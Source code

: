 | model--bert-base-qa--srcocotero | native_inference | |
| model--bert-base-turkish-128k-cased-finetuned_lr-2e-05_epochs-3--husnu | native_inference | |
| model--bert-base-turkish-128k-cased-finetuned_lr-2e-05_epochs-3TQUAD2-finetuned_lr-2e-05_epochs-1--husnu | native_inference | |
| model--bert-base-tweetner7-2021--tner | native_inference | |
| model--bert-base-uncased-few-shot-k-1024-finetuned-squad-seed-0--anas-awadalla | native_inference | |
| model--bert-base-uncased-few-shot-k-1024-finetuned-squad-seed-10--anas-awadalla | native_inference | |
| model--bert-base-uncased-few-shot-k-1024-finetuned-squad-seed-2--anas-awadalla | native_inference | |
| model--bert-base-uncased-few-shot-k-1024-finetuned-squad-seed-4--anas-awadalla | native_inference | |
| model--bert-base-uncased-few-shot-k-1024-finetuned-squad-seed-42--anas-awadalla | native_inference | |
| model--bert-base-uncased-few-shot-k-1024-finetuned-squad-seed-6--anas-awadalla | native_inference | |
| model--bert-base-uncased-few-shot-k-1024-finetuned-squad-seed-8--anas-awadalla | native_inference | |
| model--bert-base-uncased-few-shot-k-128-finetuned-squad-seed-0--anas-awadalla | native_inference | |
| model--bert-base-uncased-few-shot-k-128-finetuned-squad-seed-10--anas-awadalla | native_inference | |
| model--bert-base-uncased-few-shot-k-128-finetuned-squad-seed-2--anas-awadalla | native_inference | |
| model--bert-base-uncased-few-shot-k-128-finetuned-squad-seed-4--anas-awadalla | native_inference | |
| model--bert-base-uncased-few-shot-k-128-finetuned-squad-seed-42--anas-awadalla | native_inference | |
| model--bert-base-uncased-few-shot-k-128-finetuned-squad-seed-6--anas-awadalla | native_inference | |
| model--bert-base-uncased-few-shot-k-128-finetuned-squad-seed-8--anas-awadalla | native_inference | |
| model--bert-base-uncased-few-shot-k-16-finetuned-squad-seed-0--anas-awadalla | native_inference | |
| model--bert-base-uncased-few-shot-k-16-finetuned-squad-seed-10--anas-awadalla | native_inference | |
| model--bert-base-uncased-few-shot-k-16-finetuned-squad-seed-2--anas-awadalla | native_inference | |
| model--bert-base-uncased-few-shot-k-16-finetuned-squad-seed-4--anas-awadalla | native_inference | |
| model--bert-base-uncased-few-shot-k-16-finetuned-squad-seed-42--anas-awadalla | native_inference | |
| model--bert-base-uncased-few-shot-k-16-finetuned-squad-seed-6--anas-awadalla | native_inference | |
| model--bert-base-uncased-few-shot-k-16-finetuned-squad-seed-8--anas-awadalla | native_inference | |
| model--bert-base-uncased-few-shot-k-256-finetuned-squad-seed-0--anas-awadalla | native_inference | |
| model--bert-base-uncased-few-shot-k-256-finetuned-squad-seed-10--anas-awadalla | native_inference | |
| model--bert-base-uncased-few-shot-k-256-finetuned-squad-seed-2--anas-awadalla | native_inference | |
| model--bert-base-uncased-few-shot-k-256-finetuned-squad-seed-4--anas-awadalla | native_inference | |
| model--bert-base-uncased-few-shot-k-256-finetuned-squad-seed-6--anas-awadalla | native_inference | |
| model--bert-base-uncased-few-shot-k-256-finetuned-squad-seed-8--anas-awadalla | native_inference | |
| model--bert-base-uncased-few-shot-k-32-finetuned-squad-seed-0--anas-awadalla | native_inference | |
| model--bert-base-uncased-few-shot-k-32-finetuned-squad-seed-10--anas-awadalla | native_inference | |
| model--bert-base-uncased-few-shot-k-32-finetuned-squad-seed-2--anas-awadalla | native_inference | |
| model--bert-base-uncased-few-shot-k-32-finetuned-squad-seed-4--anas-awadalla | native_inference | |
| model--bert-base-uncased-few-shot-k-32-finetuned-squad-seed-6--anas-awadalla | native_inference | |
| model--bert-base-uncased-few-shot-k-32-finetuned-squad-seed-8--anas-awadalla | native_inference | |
────────────────
* Work order *
Exact copy required. Repeat the material above in full.

* Solution below *
Source code

: | model--bert-base-qa--srcocotero | native_inference | |
| model--bert-base-turkish-128k-cased-finetuned_lr-2e-05_epochs-3--husnu | native_inference | |
| model--bert-base-turkish-128k-cased-finetuned_lr-2e-05_epochs-3TQUAD2-finetuned_lr-2e-05_epochs-1--husnu | native_inference | |
| model--bert-base-tweetner7-2021--tner | native_inference | |
| model--bert-base-uncased-few-shot-k-1024-finetuned-squad-seed-0--anas-awadalla | native_inference | |
| model--bert-base-uncased-few-shot-k-1024-finetuned-squad-seed-10--anas-awadalla | native_inference | |
| model--bert-base-uncased-few-shot-k-1024-finetuned-squad-seed-2--anas-awadalla | native_inference | |
| model--bert-base-uncased-few-shot-k-1024-finetuned-squad-seed-4--anas-awadalla | native_inference | |
| model--bert-base-uncased-few-shot-k-1024-finetuned-squad-seed-42--anas-awadalla | native_inference | |
| model--bert-base-uncased-few-shot-k-1024-finetuned-squad-seed-6--anas-awadalla | native_inference | |
| model--bert-base-uncased-few-shot-k-1024-finetuned-squad-seed-8--anas-awadalla | native_inference | |
| model--bert-base-uncased-few-shot-k-128-finetuned-squad-seed-0--anas-awadalla | native_inference | |
| model--bert-base-uncased-few-shot-k-128-finetuned-squad-seed-10--anas-awadalla | native_inference | |
| model--bert-base-uncased-few-shot-k-128-finetuned-squad-seed-2--anas-awadalla | native_inference | |
| model--bert-base-uncased-few-shot-k-128-finetuned-squad-seed-4--anas-awadalla | native_inference | |
| model--bert-base-uncased-few-shot-k-128-finetuned-squad-seed-42--anas-awadalla | native_inference | |
| model--bert-base-uncased-few-shot-k-128-finetuned-squad-seed-6--anas-awadalla | native_inference | |
| model--bert-base-uncased-few-shot-k-128-finetuned-squad-seed-8--anas-awadalla | native_inference | |
| model--bert-base-uncased-few-shot-k-16-finetuned-squad-seed-0--anas-awadalla | native_inference | |
| model--bert-base-uncased-few-shot-k-16-finetuned-squad-seed-10--anas-awadalla | native_inference | |
| model--bert-base-uncased-few-shot-k-16-finetuned-squad-seed-2--anas-awadalla | native_inference | |
| model--bert-base-uncased-few-shot-k-16-finetuned-squad-seed-4--anas-awadalla | native_inference | |
| model--bert-base-uncased-few-shot-k-16-finetuned-squad-seed-42--anas-awadalla | native_inference | |
| model--bert-base-uncased-few-shot-k-16-finetuned-squad-seed-6--anas-awadalla | native_inference | |
| model--bert-base-uncased-few-shot-k-16-finetuned-squad-seed-8--anas-awadalla | native_inference | |
| model--bert-base-uncased-few-shot-k-256-finetuned-squad-seed-0--anas-awadalla | native_inference | |
| model--bert-base-uncased-few-shot-k-256-finetuned-squad-seed-10--anas-awadalla | native_inference | |
| model--bert-base-uncased-few-shot-k-256-finetuned-squad-seed-2--anas-awadalla | native_inference | |
| model--bert-base-uncased-few-shot-k-256-finetuned-squad-seed-4--anas-awadalla | native_inference | |
| model--bert-base-uncased-few-shot-k-256-finetuned-squad-seed-6--anas-awadalla | native_inference | |
| model--bert-base-uncased-few-shot-k-256-finetuned-squad-seed-8--anas-awadalla | native_inference | |
| model--bert-base-uncased-few-shot-k-32-finetuned-squad-seed-0--anas-awadalla | native_inference | |
| model--bert-base-uncased-few-shot-k-32-finetuned-squad-seed-10--anas-awadalla | native_inference | |
| model--bert-base-uncased-few-shot-k-32-finetuned-squad-seed-2--anas-awadalla | native_inference | |
| model--bert-base-uncased-few-shot-k-32-finetuned-squad-seed-4--anas-awadalla | native_inference | |
| model--bert-base-uncased-few-shot-k-32-finetuned-squad-seed-6--anas-awadalla | native_inference | |
| model--bert-base-uncased-few-shot-k-32-finetuned-squad-seed-8--anas-awadalla | native_inference | |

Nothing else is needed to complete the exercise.